The entries below are to be duplicated exactly, with nothing left out.

§ Collection entries:
○ ○ ○
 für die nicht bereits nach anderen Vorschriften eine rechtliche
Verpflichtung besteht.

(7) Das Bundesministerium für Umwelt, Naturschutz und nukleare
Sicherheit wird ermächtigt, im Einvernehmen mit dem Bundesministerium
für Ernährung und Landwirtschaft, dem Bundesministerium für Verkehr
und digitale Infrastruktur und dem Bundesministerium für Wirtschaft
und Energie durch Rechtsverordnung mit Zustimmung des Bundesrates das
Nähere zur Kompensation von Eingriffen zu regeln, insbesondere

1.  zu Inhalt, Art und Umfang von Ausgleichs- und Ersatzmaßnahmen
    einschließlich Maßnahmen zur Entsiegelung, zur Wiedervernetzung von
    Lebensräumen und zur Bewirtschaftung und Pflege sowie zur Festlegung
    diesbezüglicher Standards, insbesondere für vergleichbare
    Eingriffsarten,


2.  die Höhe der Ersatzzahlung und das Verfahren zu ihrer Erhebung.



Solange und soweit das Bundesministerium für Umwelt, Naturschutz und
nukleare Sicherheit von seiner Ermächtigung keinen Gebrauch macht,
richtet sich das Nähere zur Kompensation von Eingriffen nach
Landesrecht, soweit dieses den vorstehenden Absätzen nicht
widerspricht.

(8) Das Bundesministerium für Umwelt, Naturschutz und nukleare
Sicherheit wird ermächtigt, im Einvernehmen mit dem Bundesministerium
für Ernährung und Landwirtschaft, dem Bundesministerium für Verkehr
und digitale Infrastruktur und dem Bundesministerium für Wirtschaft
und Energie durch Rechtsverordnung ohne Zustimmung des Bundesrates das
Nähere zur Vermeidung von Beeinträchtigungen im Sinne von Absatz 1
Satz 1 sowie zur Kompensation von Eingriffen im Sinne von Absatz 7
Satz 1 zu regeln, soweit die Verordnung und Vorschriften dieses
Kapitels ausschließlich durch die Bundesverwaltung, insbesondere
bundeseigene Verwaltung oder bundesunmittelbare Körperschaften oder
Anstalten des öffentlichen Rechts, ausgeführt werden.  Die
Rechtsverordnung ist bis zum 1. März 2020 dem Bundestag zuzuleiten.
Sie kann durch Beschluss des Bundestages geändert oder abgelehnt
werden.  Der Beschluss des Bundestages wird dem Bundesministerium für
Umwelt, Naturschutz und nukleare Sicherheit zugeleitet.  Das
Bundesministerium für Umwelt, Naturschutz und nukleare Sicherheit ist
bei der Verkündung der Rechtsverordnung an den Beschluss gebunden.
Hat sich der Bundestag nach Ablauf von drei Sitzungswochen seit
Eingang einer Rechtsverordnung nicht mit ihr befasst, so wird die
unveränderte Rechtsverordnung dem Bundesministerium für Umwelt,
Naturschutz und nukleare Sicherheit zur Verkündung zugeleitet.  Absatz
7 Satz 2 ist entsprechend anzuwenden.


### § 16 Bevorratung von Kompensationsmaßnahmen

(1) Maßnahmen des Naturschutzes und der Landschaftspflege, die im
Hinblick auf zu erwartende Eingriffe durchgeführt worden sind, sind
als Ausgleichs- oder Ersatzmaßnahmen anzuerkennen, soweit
○ ○ ○
§ SOLUTION TO THIS EXERCISE:
 für die nicht bereits nach anderen Vorschriften eine rechtliche
Verpflichtung besteht.

(7) Das Bundesministerium für Umwelt, Naturschutz und nukleare
Sicherheit wird ermächtigt, im Einvernehmen mit dem Bundesministerium
für Ernährung und Landwirtschaft, dem Bundesministerium für Verkehr
und digitale Infrastruktur und dem Bundesministerium für Wirtschaft
und Energie durch Rechtsverordnung mit Zustimmung des Bundesrates das
Nähere zur Kompensation von Eingriffen zu regeln, insbesondere

1.  zu Inhalt, Art und Umfang von Ausgleichs- und Ersatzmaßnahmen
    einschließlich Maßnahmen zur Entsiegelung, zur Wiedervernetzung von
    Lebensräumen und zur Bewirtschaftung und Pflege sowie zur Festlegung
    diesbezüglicher Standards, insbesondere für vergleichbare
    Eingriffsarten,


2.  die Höhe der Ersatzzahlung und das Verfahren zu ihrer Erhebung.



Solange und soweit das Bundesministerium für Umwelt, Naturschutz und
nukleare Sicherheit von seiner Ermächtigung keinen Gebrauch macht,
richtet sich das Nähere zur Kompensation von Eingriffen nach
Landesrecht, soweit dieses den vorstehenden Absätzen nicht
widerspricht.

(8) Das Bundesministerium für Umwelt, Naturschutz und nukleare
Sicherheit wird ermächtigt, im Einvernehmen mit dem Bundesministerium
für Ernährung und Landwirtschaft, dem Bundesministerium für Verkehr
und digitale Infrastruktur und dem Bundesministerium für Wirtschaft
und Energie durch Rechtsverordnung ohne Zustimmung des Bundesrates das
Nähere zur Vermeidung von Beeinträchtigungen im Sinne von Absatz 1
Satz 1 sowie zur Kompensation von Eingriffen im Sinne von Absatz 7
Satz 1 zu regeln, soweit die Verordnung und Vorschriften dieses
Kapitels ausschließlich durch die Bundesverwaltung, insbesondere
bundeseigene Verwaltung oder bundesunmittelbare Körperschaften oder
Anstalten des öffentlichen Rechts, ausgeführt werden.  Die
Rechtsverordnung ist bis zum 1. März 2020 dem Bundestag zuzuleiten.
Sie kann durch Beschluss des Bundestages geändert oder abgelehnt
werden.  Der Beschluss des Bundestages wird dem Bundesministerium für
Umwelt, Naturschutz und nukleare Sicherheit zugeleitet.  Das
Bundesministerium für Umwelt, Naturschutz und nukleare Sicherheit ist
bei der Verkündung der Rechtsverordnung an den Beschluss gebunden.
Hat sich der Bundestag nach Ablauf von drei Sitzungswochen seit
Eingang einer Rechtsverordnung nicht mit ihr befasst, so wird die
unveränderte Rechtsverordnung dem Bundesministerium für Umwelt,
Naturschutz und nukleare Sicherheit zur Verkündung zugeleitet.  Absatz
7 Satz 2 ist entsprechend anzuwenden.


### § 16 Bevorratung von Kompensationsmaßnahmen

(1) Maßnahmen des Naturschutzes und der Landschaftspflege, die im
Hinblick auf zu erwartende Eingriffe durchgeführt worden sind, sind
als Ausgleichs- oder Ersatzmaßnahmen anzuerkennen, soweit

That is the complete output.